# [About this exercise]
What you return must match the records below exactly, down to each character.

# [Data to process]
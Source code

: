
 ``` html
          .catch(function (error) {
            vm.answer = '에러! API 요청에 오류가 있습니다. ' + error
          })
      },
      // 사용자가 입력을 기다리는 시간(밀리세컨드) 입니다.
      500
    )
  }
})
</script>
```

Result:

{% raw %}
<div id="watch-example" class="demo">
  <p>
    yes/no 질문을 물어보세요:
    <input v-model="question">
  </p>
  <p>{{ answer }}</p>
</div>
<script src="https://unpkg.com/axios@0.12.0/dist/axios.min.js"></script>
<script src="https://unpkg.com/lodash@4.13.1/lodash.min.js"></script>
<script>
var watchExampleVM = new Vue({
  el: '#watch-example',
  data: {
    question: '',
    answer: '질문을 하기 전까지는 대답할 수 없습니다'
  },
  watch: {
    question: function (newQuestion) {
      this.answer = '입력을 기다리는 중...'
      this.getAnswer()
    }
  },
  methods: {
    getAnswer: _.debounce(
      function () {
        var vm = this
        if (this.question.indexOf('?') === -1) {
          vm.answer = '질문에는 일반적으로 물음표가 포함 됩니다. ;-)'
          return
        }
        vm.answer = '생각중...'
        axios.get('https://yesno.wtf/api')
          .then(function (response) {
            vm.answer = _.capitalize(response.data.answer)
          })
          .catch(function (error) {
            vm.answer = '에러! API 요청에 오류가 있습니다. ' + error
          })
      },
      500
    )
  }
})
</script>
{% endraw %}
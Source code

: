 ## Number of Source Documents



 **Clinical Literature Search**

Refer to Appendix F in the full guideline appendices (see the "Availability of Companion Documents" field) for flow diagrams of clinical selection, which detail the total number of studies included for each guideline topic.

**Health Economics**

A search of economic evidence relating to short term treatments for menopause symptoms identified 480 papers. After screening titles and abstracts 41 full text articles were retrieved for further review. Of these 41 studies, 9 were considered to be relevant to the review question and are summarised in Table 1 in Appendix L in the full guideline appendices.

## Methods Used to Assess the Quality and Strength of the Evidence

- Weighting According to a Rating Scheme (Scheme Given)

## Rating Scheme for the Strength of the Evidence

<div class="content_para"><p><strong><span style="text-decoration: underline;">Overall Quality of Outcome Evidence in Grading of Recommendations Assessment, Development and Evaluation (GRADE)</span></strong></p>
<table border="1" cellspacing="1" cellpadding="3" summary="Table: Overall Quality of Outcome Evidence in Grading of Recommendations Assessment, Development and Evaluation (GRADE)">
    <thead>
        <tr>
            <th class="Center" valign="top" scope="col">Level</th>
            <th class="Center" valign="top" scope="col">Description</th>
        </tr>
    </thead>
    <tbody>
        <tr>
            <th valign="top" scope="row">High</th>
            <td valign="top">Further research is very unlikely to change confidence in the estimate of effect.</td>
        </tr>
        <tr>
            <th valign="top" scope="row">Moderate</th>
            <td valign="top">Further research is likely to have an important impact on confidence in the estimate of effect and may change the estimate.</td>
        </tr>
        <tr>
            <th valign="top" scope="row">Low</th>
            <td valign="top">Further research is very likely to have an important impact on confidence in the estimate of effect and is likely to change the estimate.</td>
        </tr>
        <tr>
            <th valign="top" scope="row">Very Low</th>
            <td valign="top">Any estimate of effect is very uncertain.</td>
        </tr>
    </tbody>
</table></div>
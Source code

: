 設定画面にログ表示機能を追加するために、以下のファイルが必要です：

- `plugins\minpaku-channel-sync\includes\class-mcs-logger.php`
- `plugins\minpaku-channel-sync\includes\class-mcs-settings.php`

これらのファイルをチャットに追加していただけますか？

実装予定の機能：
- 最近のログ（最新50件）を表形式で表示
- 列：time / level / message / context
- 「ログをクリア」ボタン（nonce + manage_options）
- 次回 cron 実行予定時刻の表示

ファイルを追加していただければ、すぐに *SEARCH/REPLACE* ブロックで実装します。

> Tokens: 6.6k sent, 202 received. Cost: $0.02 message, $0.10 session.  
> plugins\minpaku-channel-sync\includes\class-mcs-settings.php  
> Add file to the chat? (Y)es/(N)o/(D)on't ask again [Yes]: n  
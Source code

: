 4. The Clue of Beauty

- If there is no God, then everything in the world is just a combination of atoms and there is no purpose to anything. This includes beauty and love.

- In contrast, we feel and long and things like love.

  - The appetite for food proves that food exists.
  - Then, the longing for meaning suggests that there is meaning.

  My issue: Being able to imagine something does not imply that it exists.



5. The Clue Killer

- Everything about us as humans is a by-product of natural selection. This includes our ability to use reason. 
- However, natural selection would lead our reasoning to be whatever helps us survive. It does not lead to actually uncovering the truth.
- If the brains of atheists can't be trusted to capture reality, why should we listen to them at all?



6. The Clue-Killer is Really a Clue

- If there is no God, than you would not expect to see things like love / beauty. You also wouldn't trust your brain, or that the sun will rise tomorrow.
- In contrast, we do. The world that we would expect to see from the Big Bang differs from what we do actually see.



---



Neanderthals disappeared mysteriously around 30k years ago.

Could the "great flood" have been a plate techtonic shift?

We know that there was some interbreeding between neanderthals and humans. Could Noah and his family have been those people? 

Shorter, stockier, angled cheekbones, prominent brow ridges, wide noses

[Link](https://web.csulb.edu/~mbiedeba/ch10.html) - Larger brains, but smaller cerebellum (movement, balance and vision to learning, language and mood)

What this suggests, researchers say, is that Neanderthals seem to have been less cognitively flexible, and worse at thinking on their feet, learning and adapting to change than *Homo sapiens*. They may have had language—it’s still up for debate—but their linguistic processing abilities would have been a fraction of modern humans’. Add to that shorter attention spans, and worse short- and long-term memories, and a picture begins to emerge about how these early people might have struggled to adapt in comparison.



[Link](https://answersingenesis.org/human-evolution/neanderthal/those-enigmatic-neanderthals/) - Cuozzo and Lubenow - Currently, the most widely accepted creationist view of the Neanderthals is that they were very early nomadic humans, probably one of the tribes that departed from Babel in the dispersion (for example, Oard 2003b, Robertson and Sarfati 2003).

# [Solution]
Source code

:
 ``` html
          .catch(function (error) {
            vm.answer = '에러! API 요청에 오류가 있습니다. ' + error
          })
      },
      // 사용자가 입력을 기다리는 시간(밀리세컨드) 입니다.
      500
    )
  }
})
</script>
```

Result:

{% raw %}
<div id="watch-example" class="demo">
  <p>
    yes/no 질문을 물어보세요:
    <input v-model="question">
  </p>
  <p>{{ answer }}</p>
</div>
<script src="https://unpkg.com/axios@0.12.0/dist/axios.min.js"></script>
<script src="https://unpkg.com/lodash@4.13.1/lodash.min.js"></script>
<script>
var watchExampleVM = new Vue({
  el: '#watch-example',
  data: {
    question: '',
    answer: '질문을 하기 전까지는 대답할 수 없습니다'
  },
  watch: {
    question: function (newQuestion) {
      this.answer = '입력을 기다리는 중...'
      this.getAnswer()
    }
  },
  methods: {
    getAnswer: _.debounce(
      function () {
        var vm = this
        if (this.question.indexOf('?') === -1) {
          vm.answer = '질문에는 일반적으로 물음표가 포함 됩니다. ;-)'
          return
        }
        vm.answer = '생각중...'
        axios.get('https://yesno.wtf/api')
          .then(function (response) {
            vm.answer = _.capitalize(response.data.answer)
          })
          .catch(function (error) {
            vm.answer = '에러! API 요청에 오류가 있습니다. ' + error
          })
      },
      500
    )
  }
})
</script>
{% endraw %}
Source code

: ## Number of Source Documents



 **Clinical Literature Search**

Refer to Appendix F in the full guideline appendices (see the "Availability of Companion Documents" field) for flow diagrams of clinical selection, which detail the total number of studies included for each guideline topic.

**Health Economics**

A search of economic evidence relating to short term treatments for menopause symptoms identified 480 papers. After screening titles and abstracts 41 full text articles were retrieved for further review. Of these 41 studies, 9 were considered to be relevant to the review question and are summarised in Table 1 in Appendix L in the full guideline appendices.

## Methods Used to Assess the Quality and Strength of the Evidence

- Weighting According to a Rating Scheme (Scheme Given)

## Rating Scheme for the Strength of the Evidence

<div class="content_para"><p><strong><span style="text-decoration: underline;">Overall Quality of Outcome Evidence in Grading of Recommendations Assessment, Development and Evaluation (GRADE)</span></strong></p>
<table border="1" cellspacing="1" cellpadding="3" summary="Table: Overall Quality of Outcome Evidence in Grading of Recommendations Assessment, Development and Evaluation (GRADE)">
    <thead>
        <tr>
            <th class="Center" valign="top" scope="col">Level</th>
            <th class="Center" valign="top" scope="col">Description</th>
        </tr>
    </thead>
    <tbody>
        <tr>
            <th valign="top" scope="row">High</th>
            <td valign="top">Further research is very unlikely to change confidence in the estimate of effect.</td>
        </tr>
        <tr>
            <th valign="top" scope="row">Moderate</th>
            <td valign="top">Further research is likely to have an important impact on confidence in the estimate of effect and may change the estimate.</td>
        </tr>
        <tr>
            <th valign="top" scope="row">Low</th>
            <td valign="top">Further research is very likely to have an important impact on confidence in the estimate of effect and is likely to change the estimate.</td>
        </tr>
        <tr>
            <th valign="top" scope="row">Very Low</th>
            <td valign="top">Any estimate of effect is very uncertain.</td>
        </tr>
    </tbody>
</table></div>
Source code

: 設定画面にログ表示機能を追加するために、以下のファイルが必要です：

- `plugins\minpaku-channel-sync\includes\class-mcs-logger.php`
- `plugins\minpaku-channel-sync\includes\class-mcs-settings.php`

これらのファイルをチャットに追加していただけますか？

実装予定の機能：
- 最近のログ（最新50件）を表形式で表示
- 列：time / level / message / context
- 「ログをクリア」ボタン（nonce + manage_options）
- 次回 cron 実行予定時刻の表示

ファイルを追加していただければ、すぐに *SEARCH/REPLACE* ブロックで実装します。

> Tokens: 6.6k sent, 202 received. Cost: $0.02 message, $0.10 session.  
> plugins\minpaku-channel-sync\includes\class-mcs-settings.php  
> Add file to the chat? (Y)es/(N)o/(D)on't ask again [Yes]: n  
Source code

: 4. The Clue of Beauty

- If there is no God, then everything in the world is just a combination of atoms and there is no purpose to anything. This includes beauty and love.

- In contrast, we feel and long and things like love.

  - The appetite for food proves that food exists.
  - Then, the longing for meaning suggests that there is meaning.

  My issue: Being able to imagine something does not imply that it exists.



5. The Clue Killer

- Everything about us as humans is a by-product of natural selection. This includes our ability to use reason. 
- However, natural selection would lead our reasoning to be whatever helps us survive. It does not lead to actually uncovering the truth.
- If the brains of atheists can't be trusted to capture reality, why should we listen to them at all?



6. The Clue-Killer is Really a Clue

- If there is no God, than you would not expect to see things like love / beauty. You also wouldn't trust your brain, or that the sun will rise tomorrow.
- In contrast, we do. The world that we would expect to see from the Big Bang differs from what we do actually see.



---



Neanderthals disappeared mysteriously around 30k years ago.

Could the "great flood" have been a plate techtonic shift?

We know that there was some interbreeding between neanderthals and humans. Could Noah and his family have been those people? 

Shorter, stockier, angled cheekbones, prominent brow ridges, wide noses

[Link](https://web.csulb.edu/~mbiedeba/ch10.html) - Larger brains, but smaller cerebellum (movement, balance and vision to learning, language and mood)

What this suggests, researchers say, is that Neanderthals seem to have been less cognitively flexible, and worse at thinking on their feet, learning and adapting to change than *Homo sapiens*. They may have had language—it’s still up for debate—but their linguistic processing abilities would have been a fraction of modern humans’. Add to that shorter attention spans, and worse short- and long-term memories, and a picture begins to emerge about how these early people might have struggled to adapt in comparison.



[Link](https://answersingenesis.org/human-evolution/neanderthal/those-enigmatic-neanderthals/) - Cuozzo and Lubenow - Currently, the most widely accepted creationist view of the Neanderthals is that they were very early nomadic humans, probably one of the tribes that departed from Babel in the dispersion (for example, Oard 2003b, Robertson and Sarfati 2003).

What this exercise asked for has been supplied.